On December 07, 2007

 

This restaurant-deli-entertainment lounge-coffee shop-juice bar is a definite asset

BY LARRY LIPSON> RESTAURANT CRITIC


Bringing a welcome touch of Florence, Italy, to Moorpark, the new Café Firenze appears to have quickly jarred a culinary nerve in the Simi Valley area.

The café's kitchen bakes its own bread, mixes up its own fresh ricotta, makes fettuccine and gnocchi from scratch, grills and sautes thick and juicy steaks, and serves up impressive pasta recipes never before seen in these parts.

The Florentine-emphasized cooking of chef Fabio Viviani at its best here results in a whole, deboned free-range chicken plate ($18.95) and a huge, shareable, 38-ounce, dry-aged ribeye steak ($58.95).

We opted however, for the "smaller" ribeye, an excellent Tuscan-style 18-ounce steak ($29.95), served one night, perfectly medium rare as ordered, rubbed effectively with fresh ground pepper, filling a large plate and definitely big enough to provide generous leftovers for a doggie bag.
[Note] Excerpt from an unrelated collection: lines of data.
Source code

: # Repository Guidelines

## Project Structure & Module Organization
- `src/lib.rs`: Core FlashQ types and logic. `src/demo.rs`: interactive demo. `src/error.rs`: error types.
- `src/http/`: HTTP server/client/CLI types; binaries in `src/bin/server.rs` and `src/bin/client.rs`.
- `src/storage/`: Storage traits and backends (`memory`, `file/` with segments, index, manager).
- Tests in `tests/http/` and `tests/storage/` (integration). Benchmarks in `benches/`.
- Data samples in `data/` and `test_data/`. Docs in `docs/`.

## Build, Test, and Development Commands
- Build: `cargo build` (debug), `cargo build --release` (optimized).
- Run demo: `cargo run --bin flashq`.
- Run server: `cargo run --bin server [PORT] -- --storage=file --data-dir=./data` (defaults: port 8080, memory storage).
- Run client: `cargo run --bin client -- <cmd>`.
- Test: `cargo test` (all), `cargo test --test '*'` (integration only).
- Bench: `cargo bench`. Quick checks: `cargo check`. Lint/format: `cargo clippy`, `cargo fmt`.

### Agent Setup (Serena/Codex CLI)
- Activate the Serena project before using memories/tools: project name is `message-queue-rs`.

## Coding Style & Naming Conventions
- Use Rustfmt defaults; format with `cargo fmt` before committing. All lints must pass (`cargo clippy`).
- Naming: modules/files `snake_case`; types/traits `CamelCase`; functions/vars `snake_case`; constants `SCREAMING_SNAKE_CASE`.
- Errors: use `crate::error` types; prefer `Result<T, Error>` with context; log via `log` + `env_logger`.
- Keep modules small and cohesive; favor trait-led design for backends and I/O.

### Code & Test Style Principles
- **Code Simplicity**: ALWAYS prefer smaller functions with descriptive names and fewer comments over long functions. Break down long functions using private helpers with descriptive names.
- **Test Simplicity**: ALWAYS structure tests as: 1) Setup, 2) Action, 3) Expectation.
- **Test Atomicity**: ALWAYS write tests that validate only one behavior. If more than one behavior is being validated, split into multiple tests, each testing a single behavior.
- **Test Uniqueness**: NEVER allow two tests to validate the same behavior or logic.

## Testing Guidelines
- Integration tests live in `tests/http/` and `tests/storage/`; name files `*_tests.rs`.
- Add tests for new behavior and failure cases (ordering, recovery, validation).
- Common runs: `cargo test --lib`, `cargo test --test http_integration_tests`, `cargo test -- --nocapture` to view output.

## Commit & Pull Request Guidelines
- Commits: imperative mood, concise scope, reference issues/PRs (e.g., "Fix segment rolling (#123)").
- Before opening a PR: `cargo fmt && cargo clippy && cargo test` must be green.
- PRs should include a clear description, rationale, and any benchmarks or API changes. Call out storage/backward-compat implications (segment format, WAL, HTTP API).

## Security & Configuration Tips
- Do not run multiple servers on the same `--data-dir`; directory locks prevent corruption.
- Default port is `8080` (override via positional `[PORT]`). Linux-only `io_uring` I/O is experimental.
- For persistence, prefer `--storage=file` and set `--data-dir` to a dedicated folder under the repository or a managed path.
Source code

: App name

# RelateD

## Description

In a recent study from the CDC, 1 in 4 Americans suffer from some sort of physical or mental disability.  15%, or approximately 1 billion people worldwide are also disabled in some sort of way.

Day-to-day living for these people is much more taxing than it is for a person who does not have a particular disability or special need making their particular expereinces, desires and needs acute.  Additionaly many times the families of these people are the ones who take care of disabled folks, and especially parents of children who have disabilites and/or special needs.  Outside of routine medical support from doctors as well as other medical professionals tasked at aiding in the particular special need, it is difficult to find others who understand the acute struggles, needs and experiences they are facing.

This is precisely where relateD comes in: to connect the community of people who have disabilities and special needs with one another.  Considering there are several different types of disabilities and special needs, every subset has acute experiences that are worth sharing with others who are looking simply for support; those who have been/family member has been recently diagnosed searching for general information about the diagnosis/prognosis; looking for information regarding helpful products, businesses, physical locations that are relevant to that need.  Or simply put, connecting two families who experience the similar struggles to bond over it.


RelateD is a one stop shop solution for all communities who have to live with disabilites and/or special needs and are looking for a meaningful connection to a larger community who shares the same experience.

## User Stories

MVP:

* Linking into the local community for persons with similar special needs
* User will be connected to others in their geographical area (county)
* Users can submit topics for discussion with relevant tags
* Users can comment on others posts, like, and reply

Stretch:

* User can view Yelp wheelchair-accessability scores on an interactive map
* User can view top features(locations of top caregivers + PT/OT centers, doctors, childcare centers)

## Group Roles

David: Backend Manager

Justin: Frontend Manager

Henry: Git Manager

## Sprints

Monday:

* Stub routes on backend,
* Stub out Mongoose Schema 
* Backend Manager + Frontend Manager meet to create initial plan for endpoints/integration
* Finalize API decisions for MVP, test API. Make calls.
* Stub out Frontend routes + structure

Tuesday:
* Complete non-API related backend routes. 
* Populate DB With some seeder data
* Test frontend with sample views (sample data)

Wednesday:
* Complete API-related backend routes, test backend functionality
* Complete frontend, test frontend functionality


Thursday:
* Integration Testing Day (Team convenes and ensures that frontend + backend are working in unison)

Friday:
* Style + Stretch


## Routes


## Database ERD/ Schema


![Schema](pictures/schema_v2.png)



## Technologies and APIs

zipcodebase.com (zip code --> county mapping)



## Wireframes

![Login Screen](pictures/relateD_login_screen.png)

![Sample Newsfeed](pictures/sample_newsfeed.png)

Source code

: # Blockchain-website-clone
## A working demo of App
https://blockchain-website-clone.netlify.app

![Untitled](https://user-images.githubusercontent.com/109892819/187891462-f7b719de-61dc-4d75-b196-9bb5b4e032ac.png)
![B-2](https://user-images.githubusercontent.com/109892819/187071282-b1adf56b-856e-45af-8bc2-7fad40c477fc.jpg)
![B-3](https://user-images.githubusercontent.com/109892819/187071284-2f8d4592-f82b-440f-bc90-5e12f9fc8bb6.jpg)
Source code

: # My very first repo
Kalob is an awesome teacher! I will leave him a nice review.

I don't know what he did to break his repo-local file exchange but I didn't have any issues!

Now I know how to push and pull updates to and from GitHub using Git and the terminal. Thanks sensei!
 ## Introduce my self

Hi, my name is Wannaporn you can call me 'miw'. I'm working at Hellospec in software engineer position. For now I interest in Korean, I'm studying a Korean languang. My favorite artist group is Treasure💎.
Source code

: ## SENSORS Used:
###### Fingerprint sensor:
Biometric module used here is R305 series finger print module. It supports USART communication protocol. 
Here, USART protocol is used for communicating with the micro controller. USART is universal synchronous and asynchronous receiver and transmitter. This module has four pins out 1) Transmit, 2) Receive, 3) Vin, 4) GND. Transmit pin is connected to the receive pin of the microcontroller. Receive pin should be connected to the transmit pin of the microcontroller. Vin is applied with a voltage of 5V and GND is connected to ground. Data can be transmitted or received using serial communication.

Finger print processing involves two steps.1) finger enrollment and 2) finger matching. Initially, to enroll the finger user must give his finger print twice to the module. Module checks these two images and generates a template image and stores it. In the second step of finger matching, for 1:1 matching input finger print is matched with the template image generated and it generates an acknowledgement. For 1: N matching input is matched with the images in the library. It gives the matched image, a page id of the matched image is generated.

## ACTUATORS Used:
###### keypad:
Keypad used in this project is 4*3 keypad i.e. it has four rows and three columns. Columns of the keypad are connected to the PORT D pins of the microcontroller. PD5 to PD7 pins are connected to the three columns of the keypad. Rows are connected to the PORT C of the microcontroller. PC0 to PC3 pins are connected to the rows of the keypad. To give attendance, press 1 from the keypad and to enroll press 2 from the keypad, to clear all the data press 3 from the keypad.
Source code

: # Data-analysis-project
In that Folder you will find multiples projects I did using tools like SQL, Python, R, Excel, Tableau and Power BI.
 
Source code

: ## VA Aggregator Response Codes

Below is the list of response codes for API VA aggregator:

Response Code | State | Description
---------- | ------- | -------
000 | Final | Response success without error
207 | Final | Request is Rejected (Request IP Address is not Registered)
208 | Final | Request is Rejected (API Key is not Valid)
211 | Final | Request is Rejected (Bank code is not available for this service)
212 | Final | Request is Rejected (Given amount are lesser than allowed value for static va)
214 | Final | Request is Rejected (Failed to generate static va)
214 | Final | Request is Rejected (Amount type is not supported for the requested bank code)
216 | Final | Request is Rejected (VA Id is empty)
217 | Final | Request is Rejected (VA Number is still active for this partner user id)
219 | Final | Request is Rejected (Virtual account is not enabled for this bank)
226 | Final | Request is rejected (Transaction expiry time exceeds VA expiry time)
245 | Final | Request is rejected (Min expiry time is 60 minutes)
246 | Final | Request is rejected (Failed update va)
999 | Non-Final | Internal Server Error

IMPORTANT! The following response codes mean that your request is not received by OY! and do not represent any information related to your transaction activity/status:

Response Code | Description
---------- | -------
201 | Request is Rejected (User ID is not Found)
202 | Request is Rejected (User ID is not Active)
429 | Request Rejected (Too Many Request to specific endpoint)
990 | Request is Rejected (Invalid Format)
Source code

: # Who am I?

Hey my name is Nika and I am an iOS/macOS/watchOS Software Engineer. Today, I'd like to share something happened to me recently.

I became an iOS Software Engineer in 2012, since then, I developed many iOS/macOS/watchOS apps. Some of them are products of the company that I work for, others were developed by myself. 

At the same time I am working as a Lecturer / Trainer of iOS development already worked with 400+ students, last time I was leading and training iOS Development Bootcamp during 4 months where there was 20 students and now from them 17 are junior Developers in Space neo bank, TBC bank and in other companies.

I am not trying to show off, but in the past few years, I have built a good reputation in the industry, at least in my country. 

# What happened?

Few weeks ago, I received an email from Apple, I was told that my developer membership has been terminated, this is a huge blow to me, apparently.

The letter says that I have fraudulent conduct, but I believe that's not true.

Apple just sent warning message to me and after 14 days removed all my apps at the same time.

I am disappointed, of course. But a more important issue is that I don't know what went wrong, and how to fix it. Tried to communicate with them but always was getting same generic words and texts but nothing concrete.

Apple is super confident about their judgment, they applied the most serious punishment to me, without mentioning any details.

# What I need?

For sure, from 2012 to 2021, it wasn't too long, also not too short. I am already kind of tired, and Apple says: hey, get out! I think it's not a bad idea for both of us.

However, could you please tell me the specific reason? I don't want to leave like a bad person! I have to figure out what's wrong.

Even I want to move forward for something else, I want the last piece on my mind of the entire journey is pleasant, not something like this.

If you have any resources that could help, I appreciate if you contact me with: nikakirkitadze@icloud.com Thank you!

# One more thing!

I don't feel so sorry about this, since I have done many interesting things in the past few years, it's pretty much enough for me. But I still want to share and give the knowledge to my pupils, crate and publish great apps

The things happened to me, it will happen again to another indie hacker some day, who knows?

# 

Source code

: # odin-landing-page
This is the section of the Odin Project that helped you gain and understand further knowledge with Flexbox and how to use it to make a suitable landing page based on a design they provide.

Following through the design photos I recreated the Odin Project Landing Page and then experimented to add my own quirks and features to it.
Ditto on the size of Café Firenze's special lamb osso buco ($24.95), a variation at the same price as the regular veal version, plated with a superbly satisfying saffron risotto and crunchy roasted vegetables.

As for beginnings, the daily soup ($6.95) could turn out to be a "verdura," or true vegetable rendition, a savory harmony of intense, individual flavors. Call it a markedly memorable minestrone.

Platters of prosciutto and melon with mozzarella ($13.95) here differ from the norm, one with the melon cooked and served warm. And there's an alternative prosciutto offering at the same price displaying tasty small rounded pieces of fried bread called "coccoli" and a creamy stracchino cheese. If you like, be canny as we were and ask for cream-infused burrata cheese instead. It's lovely.

Plenty of interesting pastas here. One of the better choices could be the tortellacci di zucca (pumpkin squash and ricotta-stuffed, much like ravioli, $12.95) in a creamy sage and butter sauce.

Of the untried ones, the malfatti dish of spinach gnocchi ($13.95) filled with ricotta cheese and plated with roasted porcinis and speck (smoked prosciutto) sounds like a must for the next time here.

Café Firenze obviously provides a good reason to visit Moorpark, particularly if you haven't had the opportunity to get to Italy lately.

Rating:

At its best: This multifaceted restaurant-deli-entertainment lounge-coffee shop-juice bar is definitely a huge gastronomic asset to this Simi Valley 'burb, but only as long as it keeps its strong Florentine roots.

Could be better: Separating the somewhat intrusively loud rock music entertainment from the dining room would enhance the totality of the Café Firenze food experience.